On Inauguration Day, City Council President Darrell Clarke announced in a semi-mayoral speech that he would soon unveil an energy savings program that would create more than 10,000 jobs. “Stay tuned for more on that,” he said.

On Monday, with numerous bigwigs flanking him in the Mayor’s Reception Room, Clarke finally revealed the details of the massive, $1 billion, 10-year plan. Well, sort of. Here are five things you need to know about it:

  1. It’s ambitious. The plan, known as the Philadelphia Energy Campaign, seeks to use $1 billion in public and private dollars to make tens of thousands of properties throughout the city more energy-efficient. Clarke says that includes all city buildings, such as libraries, recreation centers and police stations. It also means all school district properties, 25,000 homes in low-income neighborhoods, and 2,500 small businesses. All in all, Clarke says that will create more than 10,000 jobs throughout the next 10 years, including many in the building trades and energy retrofitting sector. The plan will be coordinated by the Philadelphia Energy Authority, a body that was created in 2010 by legislation sponsored by Clarke.
  2. It’s short on details. How will the project be financed? Officials say they’ll spend the next six months figuring out that and other key details. A bond could be floated, Clarke says, or city dollars could be “leveraged.” Another possibility, he says, is that the city could work with private businesses “that actually invest into these type of activities, where essentially we dedicate the savings from the utility costs to repay the money to the entity that invested the money.” Details about how the plan would be implemented were scant, too. Officials did provide some additional information on the 10,000 promised jobs: They say 3,000 positions would be created by implementing the energy-savings plan, while 7,000 more would be formed as a result of people spending more money because of the cost savings they achieved.
  3. It sounded somewhat mayoral. A massive jobs plan? Announced in the Mayor’s Reception Room? That was teased on Inauguration Day? It’s all very mayoral-sounding, which will come as no surprise to anyone who’s followed Clarke in recent years. Mayor Jim Kenney, who attended Clarke’s news conference on the plan, assured the audience that the administration and Council are a “team,” and “we’re not going to have competing interests.”

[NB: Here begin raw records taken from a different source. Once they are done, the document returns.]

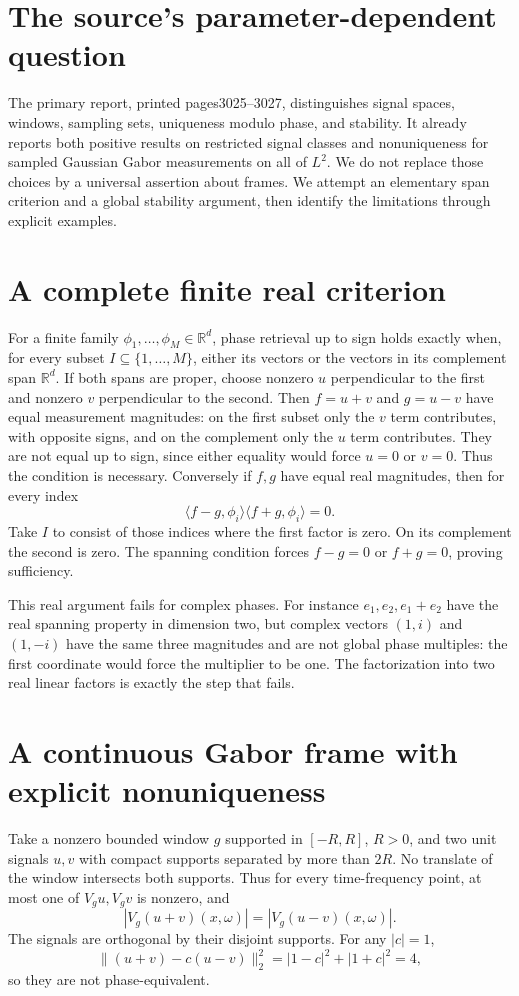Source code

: \documentclass[11pt]{article}
\begin{document}
\section{The source's parameter-dependent question}
The primary report, printed pages3025--3027, distinguishes signal
spaces, windows, sampling sets, uniqueness modulo phase, and
stability. It already reports both positive results on restricted
signal classes and nonuniqueness for sampled Gaussian Gabor
measurements on all of $L^2$. We do not replace those choices
by a universal assertion about frames. We attempt an elementary
span criterion and a global stability argument, then identify
the limitations through explicit examples.

\section{A complete finite real criterion}
For a finite family $\phi_1,\ldots,\phi_M\in\mathbb R^d$,
phase retrieval up to sign holds exactly when, for every subset
$I\subseteq\{1,\ldots,M\}$, either its vectors or the vectors
in its complement span $\mathbb R^d$.
If both spans are proper, choose nonzero $u$ perpendicular to
the first and nonzero $v$ perpendicular to the second. Then
$f=u+v$ and $g=u-v$ have equal measurement magnitudes:
on the first subset only the $v$ term contributes, with opposite
signs, and on the complement only the $u$ term contributes.
They are not equal up to sign, since either equality would force
$u=0$ or $v=0$. Thus the condition is necessary.
Conversely if $f,g$ have equal real magnitudes, then for every
index
\[
 \langle f-g,\phi_i\rangle\langle f+g,\phi_i\rangle=0.
\]
Take $I$ to consist of those indices where the first factor is
zero. On its complement the second is zero. The spanning
condition forces $f-g=0$ or $f+g=0$, proving sufficiency.

This real argument fails for complex phases. For instance
$e_1,e_2,e_1+e_2$ have the real spanning property in dimension
two, but complex vectors $(1,i)$ and $(1,-i)$ have the same
three magnitudes and are not global phase multiples: the first
coordinate would force the multiplier to be one. The factorization
into two real linear factors is exactly the step that fails.

\section{A continuous Gabor frame with explicit nonuniqueness}
Take a nonzero bounded window $g$ supported in $[-R,R]$,
$R>0$, and two unit signals $u,v$ with compact supports
separated by more than $2R$. No translate of the window
intersects both supports. Thus for every time-frequency point,
at most one of $V_gu,V_gv$ is nonzero, and
\[
 |V_g(u+v)(x,\omega)|=|V_g(u-v)(x,\omega)|.
\]
The signals are orthogonal by their disjoint supports. For
any $|c|=1$,
\[
 \|(u+v)-c(u-v)\|_2^2
 =|1-c|^2+|1+c|^2=4,
\]
so they are not phase-equivalent.
\end{document}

  4. There’s a precedent for the plan. Officials say they are basing the Philadelphia Energy Campaign on the city’s successful “Quadplex” project, which implemented energy-savings measures in City Hall, the Municipal Services Building, the Criminal Justice Center and One Parkway Building. The city says it is currently saving more money from that project than it costs to pay off the bond that financed it.
  5. If Clarke and officials pull off the plan, it would be a big win for a lot of people. It would help Kenney fulfill his campaign promise to invest in city neighborhoods. It would retrofit city schools, which the Philadelphia Federation of Teachers has long said are in dire need of repair. (PFT president Jerry Jordan was at Clarke’s press conference Monday, along with PECO president Craig Adams, PGW president Craig White and several Council members.) It would fix up recreation centers, which Kenney has been hinting at doing for some time. It would also theoretically make housing upgrades for tens of thousands of poor Philadelphians, many of whom lack the means to pay for improvements themselves. That, in turn, could keep those homes from being abandoned eventually, says Clarke. To him, this plan is a no-brainer. “We’re literally watching dollars fly out of the window every day because of the inefficiencies associated with those facilities,” he says. “So it’s time to get this rolling. And we’re going to get it done.”